Exercise objective: A word-for-word copy of the records below is needed, without the images.

[Stored data]
=== Section Start ===
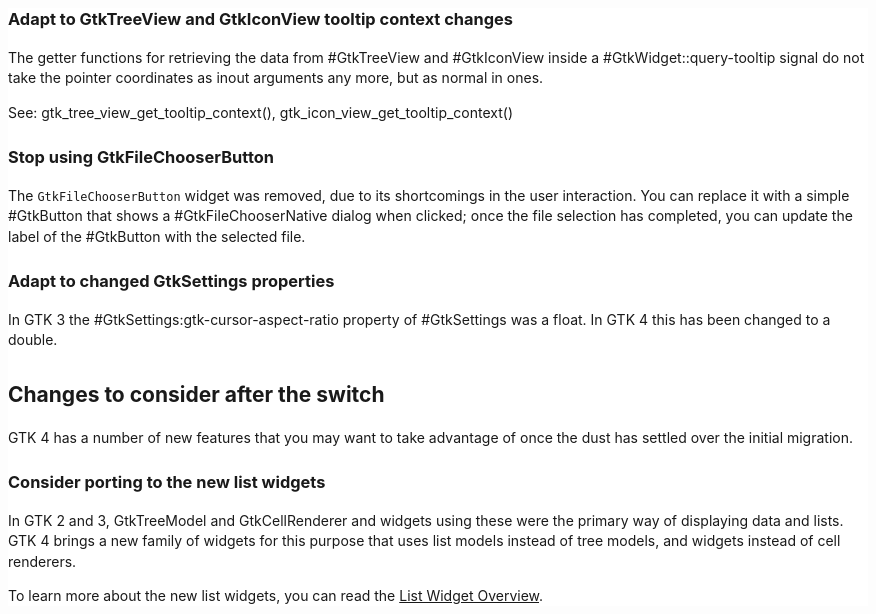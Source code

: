 ### Adapt to GtkTreeView and GtkIconView tooltip context changes

The getter functions for retrieving the data from #GtkTreeView
and #GtkIconView inside a #GtkWidget::query-tooltip signal do not take the
pointer coordinates as inout arguments any more, but as normal in ones.

See: gtk_tree_view_get_tooltip_context(), gtk_icon_view_get_tooltip_context()

### Stop using GtkFileChooserButton

The `GtkFileChooserButton` widget was removed, due to its shortcomings in
the user interaction. You can replace it with a simple #GtkButton that
shows a #GtkFileChooserNative dialog when clicked; once the file selection
has completed, you can update the label of the #GtkButton with the selected
file.

### Adapt to changed GtkSettings properties

In GTK 3 the #GtkSettings:gtk-cursor-aspect-ratio property of #GtkSettings was
a float. In GTK 4 this has been changed to a double.

## Changes to consider after the switch

GTK 4 has a number of new features that you may want to take
advantage of once the dust has settled over the initial migration.

### Consider porting to the new list widgets

In GTK 2 and 3, GtkTreeModel and GtkCellRenderer and widgets using
these were the primary way of displaying data and lists. GTK 4 brings
a new family of widgets for this purpose that uses list models instead
of tree models, and widgets instead of cell renderers.

To learn more about the new list widgets, you can read the [List Widget
Overview](#ListWidget).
=== Section End ===
Answer box:
Source code

: ### Adapt to GtkTreeView and GtkIconView tooltip context changes

The getter functions for retrieving the data from #GtkTreeView
and #GtkIconView inside a #GtkWidget::query-tooltip signal do not take the
pointer coordinates as inout arguments any more, but as normal in ones.

See: gtk_tree_view_get_tooltip_context(), gtk_icon_view_get_tooltip_context()

### Stop using GtkFileChooserButton

The `GtkFileChooserButton` widget was removed, due to its shortcomings in
the user interaction. You can replace it with a simple #GtkButton that
shows a #GtkFileChooserNative dialog when clicked; once the file selection
has completed, you can update the label of the #GtkButton with the selected
file.

### Adapt to changed GtkSettings properties

In GTK 3 the #GtkSettings:gtk-cursor-aspect-ratio property of #GtkSettings was
a float. In GTK 4 this has been changed to a double.

## Changes to consider after the switch

GTK 4 has a number of new features that you may want to take
advantage of once the dust has settled over the initial migration.

### Consider porting to the new list widgets

In GTK 2 and 3, GtkTreeModel and GtkCellRenderer and widgets using
these were the primary way of displaying data and lists. GTK 4 brings
a new family of widgets for this purpose that uses list models instead
of tree models, and widgets instead of cell renderers.

To learn more about the new list widgets, you can read the [List Widget
Overview](#ListWidget).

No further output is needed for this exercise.